Être informée et défendue à Citad’elles, c’est bénéficier d’information et de conseils juridiques pour aider les victimes en matière de droits et de procédures judiciaires. C’est aussi pouvoir déposer plainte in situ. Les Brigades de Protection des Familles de la police nationale et de la gendarmerie, formées à l’accueil et spécialisées dans la prévention, assurent une permanence hebdomadaire à la demande.
De quelle façon intervenez-vous à Citad’elles ?
En tant que gendarme formée sur les questions de violences intrafamiliales, je recueille les plaintes des femmes victimes, ou je facilite leur dépôt auprès de collègues formés. Soit cela se déroule directement à Citad’elles, parce que c’est plus confortable pour les personnes. Soit, si le contexte le permet, et si la victime est d’accord pour se rendre dans une unité de gendarmerie, nous l’adressons aux collègues avec qui j’ai l’habitude de travailler, ce qui rassure nos interlocutrices. Cela peut être à proximité de leurs domiciles, ou pas, c’est très variable en fonctions des situations. Il arrive aussi, dans les cas épineux, que j’assiste au dépôt de plainte, en appui des enquêteurs de terrain.
Vous êtes formée de façon approfondie sur le recueil de la parole des femmes victimes de violences. En quoi ces auditions sont-elles particulières ?
D’abord parce que ces femmes se trouvent dans un huis clos familial, elles sont souvent isolées par le conjoint violent, sous emprise : faire émerger leur parole ne peut pas se faire dans n’importe quelles conditions.
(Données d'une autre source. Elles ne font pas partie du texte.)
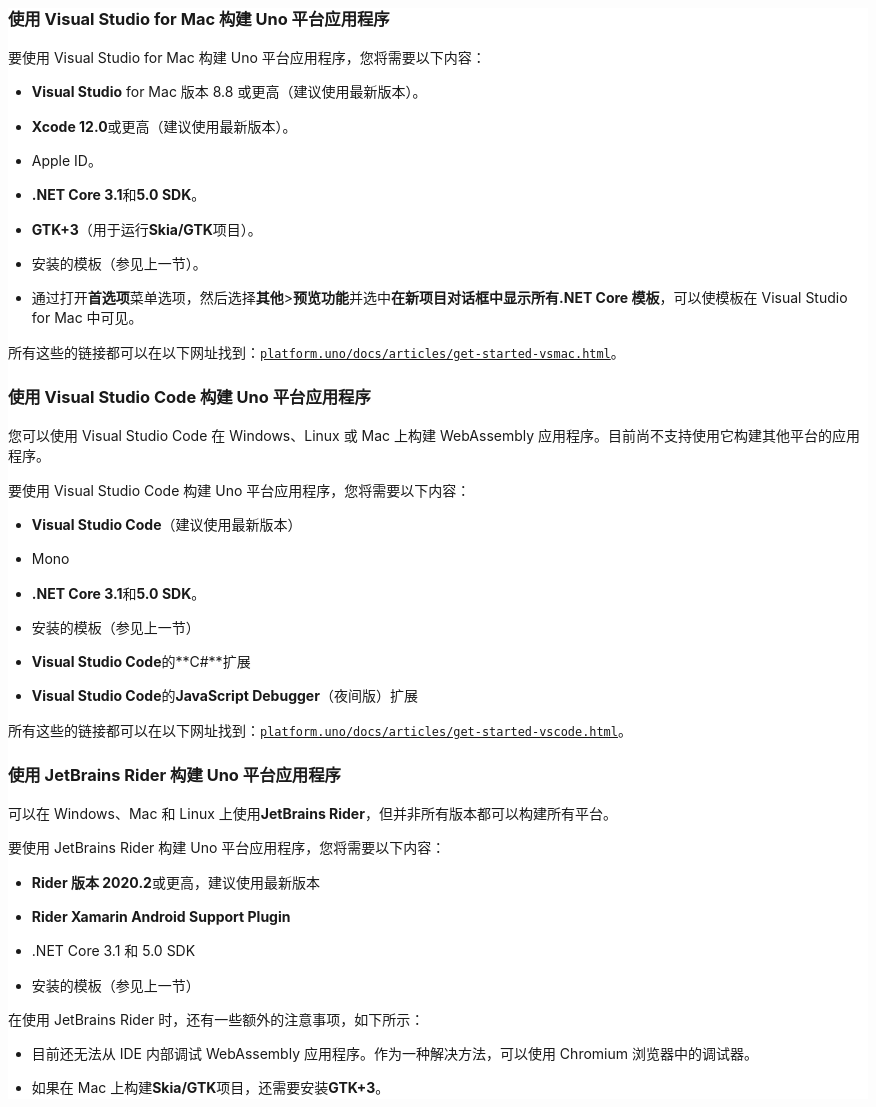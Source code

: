 ### 使用 Visual Studio for Mac 构建 Uno 平台应用程序

要使用 Visual Studio for Mac 构建 Uno 平台应用程序，您将需要以下内容：

+   **Visual Studio** for Mac 版本 8.8 或更高（建议使用最新版本）。

+   **Xcode 12.0**或更高（建议使用最新版本）。

+   Apple ID。

+   **.NET Core 3.1**和**5.0 SDK**。

+   **GTK+3**（用于运行**Skia/GTK**项目）。

+   安装的模板（参见上一节）。

+   通过打开**首选项**菜单选项，然后选择**其他**>**预览功能**并选中**在新项目对话框中显示所有.NET Core 模板**，可以使模板在 Visual Studio for Mac 中可见。

所有这些的链接都可以在以下网址找到：[`platform.uno/docs/articles/get-started-vsmac.html`](https://platform.uno/docs/articles/get-started-vsmac.html)。

### 使用 Visual Studio Code 构建 Uno 平台应用程序

您可以使用 Visual Studio Code 在 Windows、Linux 或 Mac 上构建 WebAssembly 应用程序。目前尚不支持使用它构建其他平台的应用程序。

要使用 Visual Studio Code 构建 Uno 平台应用程序，您将需要以下内容：

+   **Visual Studio Code**（建议使用最新版本）

+   Mono

+   **.NET Core 3.1**和**5.0 SDK**。

+   安装的模板（参见上一节）

+   **Visual Studio Code**的**C#**扩展

+   **Visual Studio Code**的**JavaScript Debugger**（夜间版）扩展

所有这些的链接都可以在以下网址找到：[`platform.uno/docs/articles/get-started-vscode.html`](https://platform.uno/docs/articles/get-started-vscode.html)。

### 使用 JetBrains Rider 构建 Uno 平台应用程序

可以在 Windows、Mac 和 Linux 上使用**JetBrains Rider**，但并非所有版本都可以构建所有平台。

要使用 JetBrains Rider 构建 Uno 平台应用程序，您将需要以下内容：

+   **Rider 版本 2020.2**或更高，建议使用最新版本

+   **Rider Xamarin Android Support Plugin**

+   .NET Core 3.1 和 5.0 SDK

+   安装的模板（参见上一节）

在使用 JetBrains Rider 时，还有一些额外的注意事项，如下所示：

+   目前还无法从 IDE 内部调试 WebAssembly 应用程序。作为一种解决方法，可以使用 Chromium 浏览器中的调试器。

+   如果在 Mac 上构建**Skia/GTK**项目，还需要安装**GTK+3**。
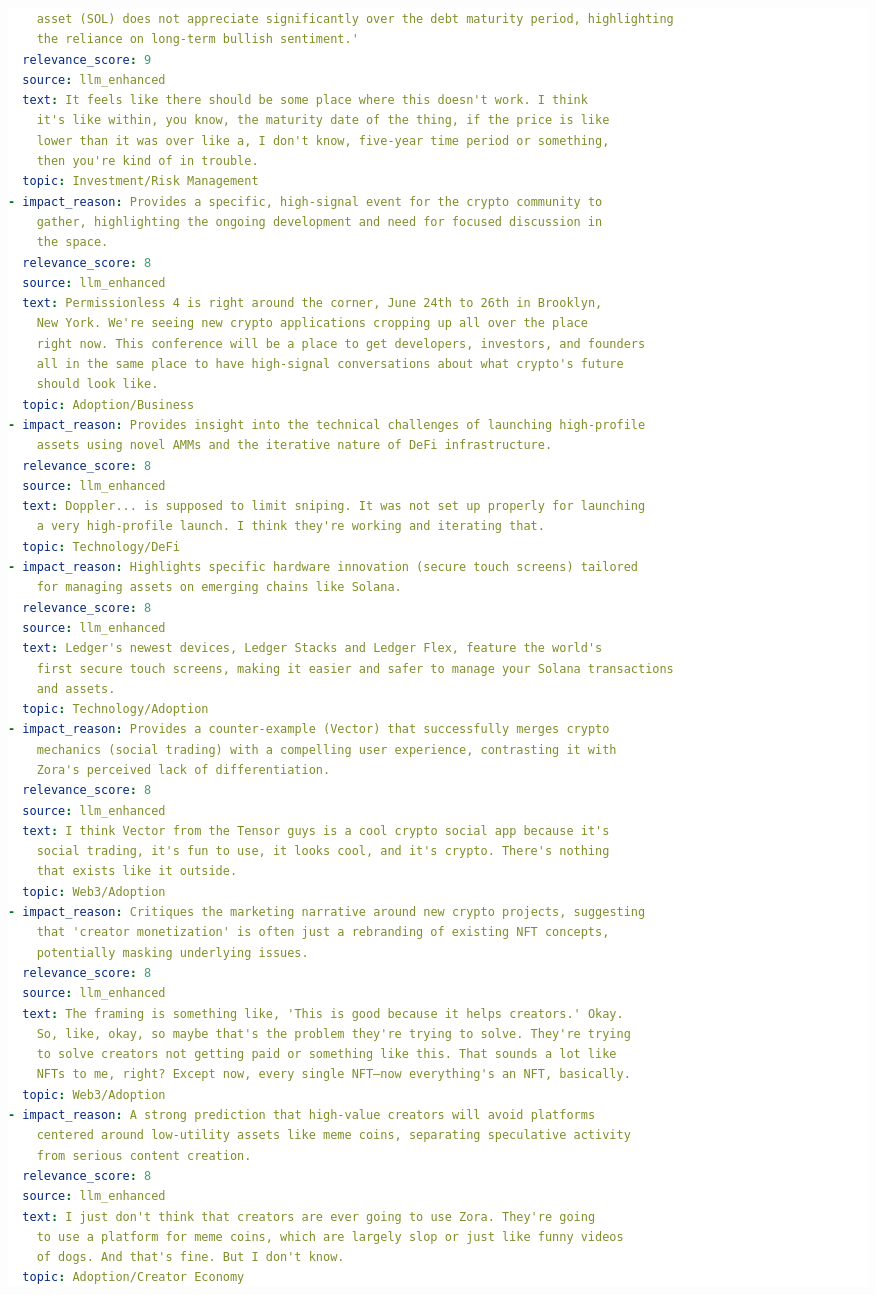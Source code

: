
 ```yaml
    asset (SOL) does not appreciate significantly over the debt maturity period, highlighting
    the reliance on long-term bullish sentiment.'
  relevance_score: 9
  source: llm_enhanced
  text: It feels like there should be some place where this doesn't work. I think
    it's like within, you know, the maturity date of the thing, if the price is like
    lower than it was over like a, I don't know, five-year time period or something,
    then you're kind of in trouble.
  topic: Investment/Risk Management
- impact_reason: Provides a specific, high-signal event for the crypto community to
    gather, highlighting the ongoing development and need for focused discussion in
    the space.
  relevance_score: 8
  source: llm_enhanced
  text: Permissionless 4 is right around the corner, June 24th to 26th in Brooklyn,
    New York. We're seeing new crypto applications cropping up all over the place
    right now. This conference will be a place to get developers, investors, and founders
    all in the same place to have high-signal conversations about what crypto's future
    should look like.
  topic: Adoption/Business
- impact_reason: Provides insight into the technical challenges of launching high-profile
    assets using novel AMMs and the iterative nature of DeFi infrastructure.
  relevance_score: 8
  source: llm_enhanced
  text: Doppler... is supposed to limit sniping. It was not set up properly for launching
    a very high-profile launch. I think they're working and iterating that.
  topic: Technology/DeFi
- impact_reason: Highlights specific hardware innovation (secure touch screens) tailored
    for managing assets on emerging chains like Solana.
  relevance_score: 8
  source: llm_enhanced
  text: Ledger's newest devices, Ledger Stacks and Ledger Flex, feature the world's
    first secure touch screens, making it easier and safer to manage your Solana transactions
    and assets.
  topic: Technology/Adoption
- impact_reason: Provides a counter-example (Vector) that successfully merges crypto
    mechanics (social trading) with a compelling user experience, contrasting it with
    Zora's perceived lack of differentiation.
  relevance_score: 8
  source: llm_enhanced
  text: I think Vector from the Tensor guys is a cool crypto social app because it's
    social trading, it's fun to use, it looks cool, and it's crypto. There's nothing
    that exists like it outside.
  topic: Web3/Adoption
- impact_reason: Critiques the marketing narrative around new crypto projects, suggesting
    that 'creator monetization' is often just a rebranding of existing NFT concepts,
    potentially masking underlying issues.
  relevance_score: 8
  source: llm_enhanced
  text: The framing is something like, 'This is good because it helps creators.' Okay.
    So, like, okay, so maybe that's the problem they're trying to solve. They're trying
    to solve creators not getting paid or something like this. That sounds a lot like
    NFTs to me, right? Except now, every single NFT—now everything's an NFT, basically.
  topic: Web3/Adoption
- impact_reason: A strong prediction that high-value creators will avoid platforms
    centered around low-utility assets like meme coins, separating speculative activity
    from serious content creation.
  relevance_score: 8
  source: llm_enhanced
  text: I just don't think that creators are ever going to use Zora. They're going
    to use a platform for meme coins, which are largely slop or just like funny videos
    of dogs. And that's fine. But I don't know.
  topic: Adoption/Creator Economy
```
Et si, au moment où la victime veut parler, son interlocuteur.ice n’est pas disponible pour l’accueillir, ou pas bien formé, cela peut avoir un lourd impact, non seulement sur la personne mais aussi en matière de décisions de justice. A titre d’exemple, pendant les auditions avec les victimes, je vais aborder les violences au sens large, pas seulement les violences physiques. Si on ne le fait pas, on peut vite passer à côté d’éléments de preuves en matière de violences verbales, financières, psychologiques etc. Il s’agit vraiment de balayer le contexte. L’audition est essentielle, parce qu’elle va participer à informer la justice de la réalité vécue, et contribuer à ce que la réponse pénale soit la plus juste possible.
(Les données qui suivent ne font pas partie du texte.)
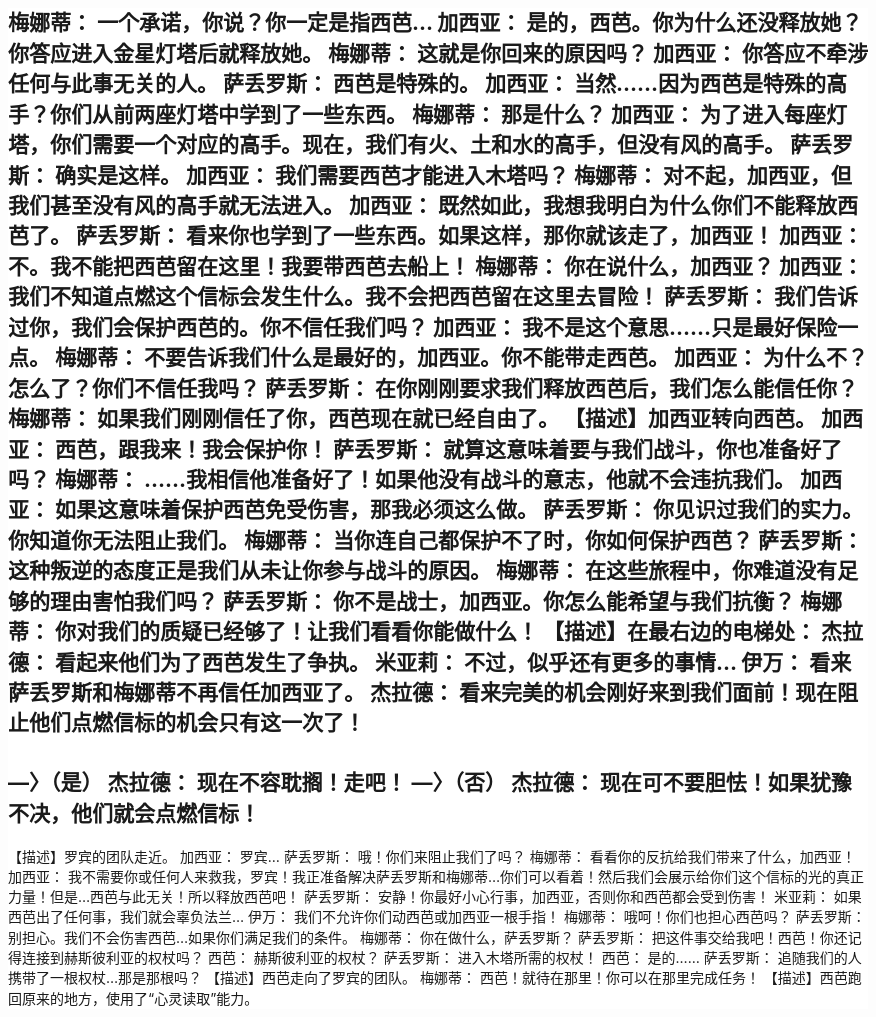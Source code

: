 梅娜蒂： 一个承诺，你说？你一定是指西芭…
加西亚： 是的，西芭。你为什么还没释放她？你答应进入金星灯塔后就释放她。
梅娜蒂： 这就是你回来的原因吗？
加西亚： 你答应不牵涉任何与此事无关的人。
萨丢罗斯： 西芭是特殊的。
加西亚： 当然……因为西芭是特殊的高手？你们从前两座灯塔中学到了一些东西。
梅娜蒂： 那是什么？
加西亚： 为了进入每座灯塔，你们需要一个对应的高手。现在，我们有火、土和水的高手，但没有风的高手。
萨丢罗斯： 确实是这样。
加西亚： 我们需要西芭才能进入木塔吗？
梅娜蒂： 对不起，加西亚，但我们甚至没有风的高手就无法进入。
加西亚： 既然如此，我想我明白为什么你们不能释放西芭了。
萨丢罗斯： 看来你也学到了一些东西。如果这样，那你就该走了，加西亚！
加西亚： 不。我不能把西芭留在这里！我要带西芭去船上！
梅娜蒂： 你在说什么，加西亚？
加西亚： 我们不知道点燃这个信标会发生什么。我不会把西芭留在这里去冒险！
萨丢罗斯： 我们告诉过你，我们会保护西芭的。你不信任我们吗？
加西亚： 我不是这个意思……只是最好保险一点。
梅娜蒂： 不要告诉我们什么是最好的，加西亚。你不能带走西芭。
加西亚： 为什么不？怎么了？你们不信任我吗？
萨丢罗斯： 在你刚刚要求我们释放西芭后，我们怎么能信任你？
梅娜蒂： 如果我们刚刚信任了你，西芭现在就已经自由了。
【描述】加西亚转向西芭。
加西亚： 西芭，跟我来！我会保护你！
萨丢罗斯： 就算这意味着要与我们战斗，你也准备好了吗？
梅娜蒂： ……我相信他准备好了！如果他没有战斗的意志，他就不会违抗我们。
加西亚： 如果这意味着保护西芭免受伤害，那我必须这么做。
萨丢罗斯： 你见识过我们的实力。你知道你无法阻止我们。
梅娜蒂： 当你连自己都保护不了时，你如何保护西芭？
萨丢罗斯： 这种叛逆的态度正是我们从未让你参与战斗的原因。
梅娜蒂： 在这些旅程中，你难道没有足够的理由害怕我们吗？
萨丢罗斯： 你不是战士，加西亚。你怎么能希望与我们抗衡？
梅娜蒂： 你对我们的质疑已经够了！让我们看看你能做什么！
【描述】在最右边的电梯处：
杰拉德： 看起来他们为了西芭发生了争执。
米亚莉： 不过，似乎还有更多的事情…
伊万： 看来萨丢罗斯和梅娜蒂不再信任加西亚了。
杰拉德： 看来完美的机会刚好来到我们面前！现在阻止他们点燃信标的机会只有这一次了！
-----------------------------------------------------------
—〉（是）
杰拉德： 现在不容耽搁！走吧！
—〉（否）
杰拉德： 现在可不要胆怯！如果犹豫不决，他们就会点燃信标！
-----------------------------------------------------------
【描述】罗宾的团队走近。
加西亚： 罗宾…
萨丢罗斯： 哦！你们来阻止我们了吗？
梅娜蒂： 看看你的反抗给我们带来了什么，加西亚！
加西亚： 我不需要你或任何人来救我，罗宾！我正准备解决萨丢罗斯和梅娜蒂…你们可以看着！然后我们会展示给你们这个信标的光的真正力量！但是…西芭与此无关！所以释放西芭吧！
萨丢罗斯： 安静！你最好小心行事，加西亚，否则你和西芭都会受到伤害！
米亚莉： 如果西芭出了任何事，我们就会辜负法兰…
伊万： 我们不允许你们动西芭或加西亚一根手指！
梅娜蒂： 哦呵！你们也担心西芭吗？
萨丢罗斯： 别担心。我们不会伤害西芭…如果你们满足我们的条件。
梅娜蒂： 你在做什么，萨丢罗斯？
萨丢罗斯： 把这件事交给我吧！西芭！你还记得连接到赫斯彼利亚的权杖吗？
西芭： 赫斯彼利亚的权杖？
萨丢罗斯： 进入木塔所需的权杖！
西芭： 是的……
萨丢罗斯： 追随我们的人携带了一根权杖…那是那根吗？
【描述】西芭走向了罗宾的团队。
梅娜蒂： 西芭！就待在那里！你可以在那里完成任务！
【描述】西芭跑回原来的地方，使用了“心灵读取”能力。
Concrètement, comment se passent les dépôts de plainte ?
Nous accordons du temps aux victimes, et leur demandons de nous en accorder un peu aussi pour monter la procédure correctement. Détecter l’ensemble des formes de violences auxquelles la victime a été confrontée et qu’elle n’a pas forcément identifiée ne se fait pas en 5 minutes. En fonction de leur état émotionnel ou de la durée de l’entretien, nous pouvons procéder en plusieurs fois, faire des pauses.
Le confinement de mars 2020, vous vous en souviendrez comme de moments…
Étranges, plein d’incertitudes pour les personnes victimes à domicile, bloquées entre le souci de respecter les règles de confinement et la volonté de partir ponctuellement ou définitivement. Nous avons dû procéder à davantage d’interventions que d’habitude. Le côté plus positif, c’est que nous avons assisté à une prise de conscience générale de la population sur le sujet des violences. Des gens se sont inquiétés pour leurs voisins, ont remonté des signalements…
Quelle personnalité vous inspire ?
Simone Veil, pour son parcours de vie si particulier. C’est une des premières à avoir lutté pour les femmes, sans excès mais avec détermination. Je la revois à l’Assemblée Nationale, dans son tailleur, en train de défendre son texte.
Quel message souhaitez-vous transmettre aux femmes qui nous lisent ?
La famille est le premier endroit où l’on se construit, c’est donc tout à fait normal de vouloir la préserver, ainsi que les enfants qui y évoluent.
Pensez-vous à une ressource grand public pour sensibiliser aux violences ?
Je pense à la série « Big little lies », de Liane Moriarty et David E. Kelley. Le personnage de Nicole Kidman subit des violences, et je trouve la manière dont elles sont présentées très juste. On perçoit bien, notamment, la difficulté à exprimer ces violences à l’extérieur. Sur le sujet des violences faites aux enfants, je conseille de visionner le téléfilm « La Maladroite », d’Eléonore Faucher.